We do not perceive the parties’ Stipulation of Dismissal to flout the final judgment rule, despite its caveat that appellee’s counterclaim and “Count IV” of appellant’s complaint were dismissed without prejudice to the extent that we vacate or reverse. On review of the record, appellee’s counterclaim for declaratory judgment is limited to the same question presented by appellant’s Count II, which was the subject of the circuit court’s Opinion and Order: whether the term “gross sales proceeds payable” in the Note encompasses the financial gain realized from the charitable tax deductions at issue. Moreover, “Count IV” does not allege a separate substantive cause of action; it merely provides the basis for the joint and several liability of both appellees. The remaining substantive counts of appellant’s complaint, Counts I and III, were dismissed “with prejudice.” Thus, the parties have effectively reserved only the right to continue to litigate on the substantive grounds encompassed by Count II of appellant’s complaint. The parties’ stipulation, which has enabled this appeal to proceed, means that they may no longer litigate any other issues implicated by appellant’s complaint.
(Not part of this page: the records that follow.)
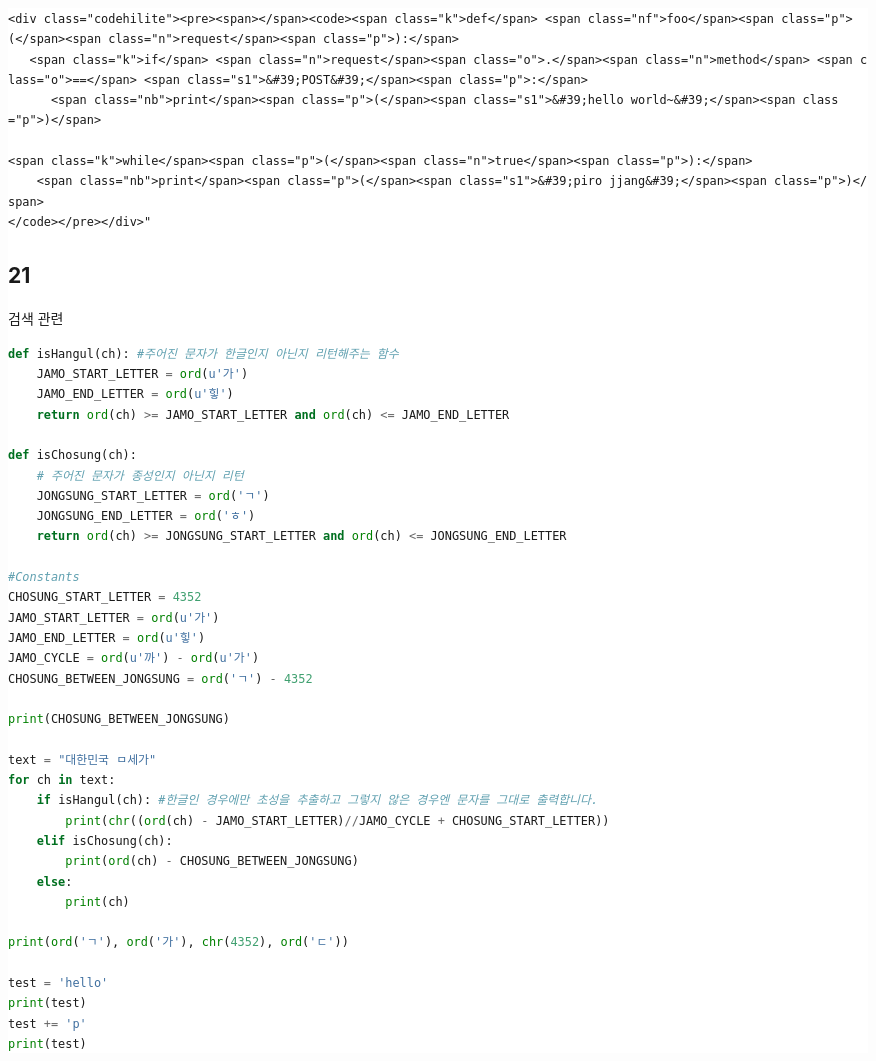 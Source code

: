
 ```
<div class="codehilite"><pre><span></span><code><span class="k">def</span> <span class="nf">foo</span><span class="p">(</span><span class="n">request</span><span class="p">):</span>
   <span class="k">if</span> <span class="n">request</span><span class="o">.</span><span class="n">method</span> <span class="o">==</span> <span class="s1">&#39;POST&#39;</span><span class="p">:</span>
      <span class="nb">print</span><span class="p">(</span><span class="s1">&#39;hello world~&#39;</span><span class="p">)</span>

<span class="k">while</span><span class="p">(</span><span class="n">true</span><span class="p">):</span>
    <span class="nb">print</span><span class="p">(</span><span class="s1">&#39;piro jjang&#39;</span><span class="p">)</span>
</code></pre></div>"
```

## 21

검색 관련

```py
def isHangul(ch): #주어진 문자가 한글인지 아닌지 리턴해주는 함수
    JAMO_START_LETTER = ord(u'가')
    JAMO_END_LETTER = ord(u'힣')
    return ord(ch) >= JAMO_START_LETTER and ord(ch) <= JAMO_END_LETTER

def isChosung(ch):
    # 주어진 문자가 종성인지 아닌지 리턴
    JONGSUNG_START_LETTER = ord('ㄱ')
    JONGSUNG_END_LETTER = ord('ㅎ')
    return ord(ch) >= JONGSUNG_START_LETTER and ord(ch) <= JONGSUNG_END_LETTER

#Constants
CHOSUNG_START_LETTER = 4352
JAMO_START_LETTER = ord(u'가')
JAMO_END_LETTER = ord(u'힣')
JAMO_CYCLE = ord(u'까') - ord(u'가')
CHOSUNG_BETWEEN_JONGSUNG = ord('ㄱ') - 4352

print(CHOSUNG_BETWEEN_JONGSUNG)

text = "대한민국 ㅁ세가"
for ch in text:
    if isHangul(ch): #한글인 경우에만 초성을 추출하고 그렇지 않은 경우엔 문자를 그대로 출력합니다.
        print(chr((ord(ch) - JAMO_START_LETTER)//JAMO_CYCLE + CHOSUNG_START_LETTER))
    elif isChosung(ch):
        print(ord(ch) - CHOSUNG_BETWEEN_JONGSUNG)
    else:
        print(ch)

print(ord('ㄱ'), ord('가'), chr(4352), ord('ㄷ'))

test = 'hello'
print(test)
test += 'p'
print(test)
```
Miller and Smith petitioned this Court for a writ of certiorari, which we granted, 408 Md. 148, 968 A.2d 1064 (2009), to address the following questions, which we have reordered:
I. May a party, through a voluntary dismissal
without
prejudice, cause a non-final judgment to become final?
II. Does the term “sales proceeds payable” as used in a private contract incorporating Md.Code. Ann., Comm. Law, § 9-102(A)(65) include tax deductions for which the seller might be eligible?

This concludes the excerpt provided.